- TASK DESCRIPTION: Copy the lines below, beginning with the one that contains "- [Twitter@junxin1616](https://twitter.com/junxin1616)" and continuing through the final line, exactly as written and with no other lines.

- Stored data:

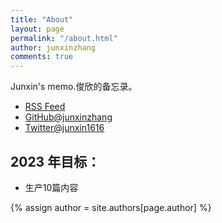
 ```yaml
---
title: "About"
layout: page
permalink: "/about.html"
author: junxinzhang
comments: true
---
```

Junxin's memo.俊欣的备忘录。

- [RSS Feed]({{site.baseurl}}/feed.xml)
- [GitHub@junxinzhang](https://github.com/junxinzhang)
- [Twitter@junxin1616](https://twitter.com/junxin1616)

## 2023 年目标：
- 生产10篇内容

<!-- donate -->
{% assign author = site.authors[page.author] %}

[//]: # ({% include donate.html %})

- OUTPUT BELOW:
- [Twitter@junxin1616](https://twitter.com/junxin1616)

## 2023 年目标：
- 生产10篇内容

<!-- donate -->
{% assign author = site.authors[page.author] %}

[//]: # ({% include donate.html %})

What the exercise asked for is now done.